## WHAT IS REQUIRED
Please transcribe the listing below in full and word for word, without its pictures.

+---+

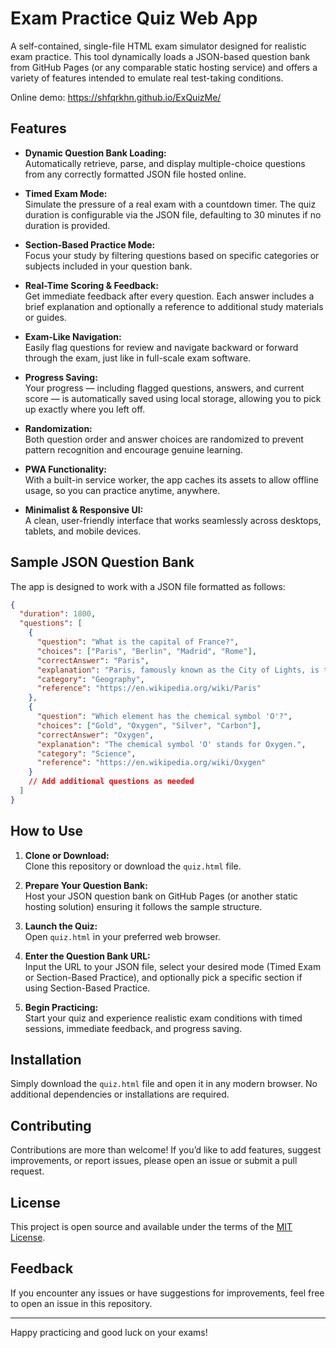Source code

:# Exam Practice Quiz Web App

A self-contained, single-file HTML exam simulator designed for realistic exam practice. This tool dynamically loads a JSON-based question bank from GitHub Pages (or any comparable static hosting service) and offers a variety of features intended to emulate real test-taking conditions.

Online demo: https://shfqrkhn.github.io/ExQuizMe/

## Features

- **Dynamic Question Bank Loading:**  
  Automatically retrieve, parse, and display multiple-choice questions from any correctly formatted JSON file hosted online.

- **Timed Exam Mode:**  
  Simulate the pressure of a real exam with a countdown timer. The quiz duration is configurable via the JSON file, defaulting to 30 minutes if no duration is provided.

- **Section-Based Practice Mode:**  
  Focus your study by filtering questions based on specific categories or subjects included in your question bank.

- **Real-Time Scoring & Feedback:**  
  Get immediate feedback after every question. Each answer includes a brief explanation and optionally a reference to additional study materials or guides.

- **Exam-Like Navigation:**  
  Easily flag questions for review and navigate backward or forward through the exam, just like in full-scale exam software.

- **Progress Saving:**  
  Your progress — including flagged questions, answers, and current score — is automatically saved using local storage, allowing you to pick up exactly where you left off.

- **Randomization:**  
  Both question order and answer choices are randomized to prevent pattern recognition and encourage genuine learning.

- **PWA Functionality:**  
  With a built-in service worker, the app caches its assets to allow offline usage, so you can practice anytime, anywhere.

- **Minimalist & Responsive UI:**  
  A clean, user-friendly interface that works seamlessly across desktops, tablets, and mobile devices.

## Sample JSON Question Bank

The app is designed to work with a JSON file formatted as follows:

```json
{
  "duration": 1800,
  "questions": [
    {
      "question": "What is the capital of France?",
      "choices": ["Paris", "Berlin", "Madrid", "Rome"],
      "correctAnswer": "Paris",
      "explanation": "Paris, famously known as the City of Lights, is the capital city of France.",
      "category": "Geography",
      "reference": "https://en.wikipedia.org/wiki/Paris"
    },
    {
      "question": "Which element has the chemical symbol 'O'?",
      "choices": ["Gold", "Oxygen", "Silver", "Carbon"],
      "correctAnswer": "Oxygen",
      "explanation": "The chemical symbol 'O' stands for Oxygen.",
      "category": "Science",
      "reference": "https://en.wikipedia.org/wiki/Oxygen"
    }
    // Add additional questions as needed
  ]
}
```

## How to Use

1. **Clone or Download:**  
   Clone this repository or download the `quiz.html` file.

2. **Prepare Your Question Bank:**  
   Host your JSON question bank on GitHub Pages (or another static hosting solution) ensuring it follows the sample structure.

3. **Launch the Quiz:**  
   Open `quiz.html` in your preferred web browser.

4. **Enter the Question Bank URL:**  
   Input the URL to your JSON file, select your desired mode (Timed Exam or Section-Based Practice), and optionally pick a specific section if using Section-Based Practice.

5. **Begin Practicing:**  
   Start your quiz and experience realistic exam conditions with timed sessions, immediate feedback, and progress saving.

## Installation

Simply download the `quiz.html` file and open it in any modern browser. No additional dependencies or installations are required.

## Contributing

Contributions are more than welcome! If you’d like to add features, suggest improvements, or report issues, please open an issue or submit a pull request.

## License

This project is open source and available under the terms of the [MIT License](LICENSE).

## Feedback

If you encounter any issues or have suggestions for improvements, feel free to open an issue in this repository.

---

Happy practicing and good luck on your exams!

+---+

## ANSWER BELOW
Source code

:# Exam Practice Quiz Web App

A self-contained, single-file HTML exam simulator designed for realistic exam practice. This tool dynamically loads a JSON-based question bank from GitHub Pages (or any comparable static hosting service) and offers a variety of features intended to emulate real test-taking conditions.

Online demo: https://shfqrkhn.github.io/ExQuizMe/

## Features

- **Dynamic Question Bank Loading:**  
  Automatically retrieve, parse, and display multiple-choice questions from any correctly formatted JSON file hosted online.

- **Timed Exam Mode:**  
  Simulate the pressure of a real exam with a countdown timer. The quiz duration is configurable via the JSON file, defaulting to 30 minutes if no duration is provided.

- **Section-Based Practice Mode:**  
  Focus your study by filtering questions based on specific categories or subjects included in your question bank.

- **Real-Time Scoring & Feedback:**  
  Get immediate feedback after every question. Each answer includes a brief explanation and optionally a reference to additional study materials or guides.

- **Exam-Like Navigation:**  
  Easily flag questions for review and navigate backward or forward through the exam, just like in full-scale exam software.

- **Progress Saving:**  
  Your progress — including flagged questions, answers, and current score — is automatically saved using local storage, allowing you to pick up exactly where you left off.

- **Randomization:**  
  Both question order and answer choices are randomized to prevent pattern recognition and encourage genuine learning.

- **PWA Functionality:**  
  With a built-in service worker, the app caches its assets to allow offline usage, so you can practice anytime, anywhere.

- **Minimalist & Responsive UI:**  
  A clean, user-friendly interface that works seamlessly across desktops, tablets, and mobile devices.

## Sample JSON Question Bank

The app is designed to work with a JSON file formatted as follows:

```json
{
  "duration": 1800,
  "questions": [
    {
      "question": "What is the capital of France?",
      "choices": ["Paris", "Berlin", "Madrid", "Rome"],
      "correctAnswer": "Paris",
      "explanation": "Paris, famously known as the City of Lights, is the capital city of France.",
      "category": "Geography",
      "reference": "https://en.wikipedia.org/wiki/Paris"
    },
    {
      "question": "Which element has the chemical symbol 'O'?",
      "choices": ["Gold", "Oxygen", "Silver", "Carbon"],
      "correctAnswer": "Oxygen",
      "explanation": "The chemical symbol 'O' stands for Oxygen.",
      "category": "Science",
      "reference": "https://en.wikipedia.org/wiki/Oxygen"
    }
    // Add additional questions as needed
  ]
}
```

## How to Use

1. **Clone or Download:**  
   Clone this repository or download the `quiz.html` file.

2. **Prepare Your Question Bank:**  
   Host your JSON question bank on GitHub Pages (or another static hosting solution) ensuring it follows the sample structure.

3. **Launch the Quiz:**  
   Open `quiz.html` in your preferred web browser.

4. **Enter the Question Bank URL:**  
   Input the URL to your JSON file, select your desired mode (Timed Exam or Section-Based Practice), and optionally pick a specific section if using Section-Based Practice.

5. **Begin Practicing:**  
   Start your quiz and experience realistic exam conditions with timed sessions, immediate feedback, and progress saving.

## Installation

Simply download the `quiz.html` file and open it in any modern browser. No additional dependencies or installations are required.

## Contributing

Contributions are more than welcome! If you’d like to add features, suggest improvements, or report issues, please open an issue or submit a pull request.

## License

This project is open source and available under the terms of the [MIT License](LICENSE).

## Feedback

If you encounter any issues or have suggestions for improvements, feel free to open an issue in this repository.

---

Happy practicing and good luck on your exams!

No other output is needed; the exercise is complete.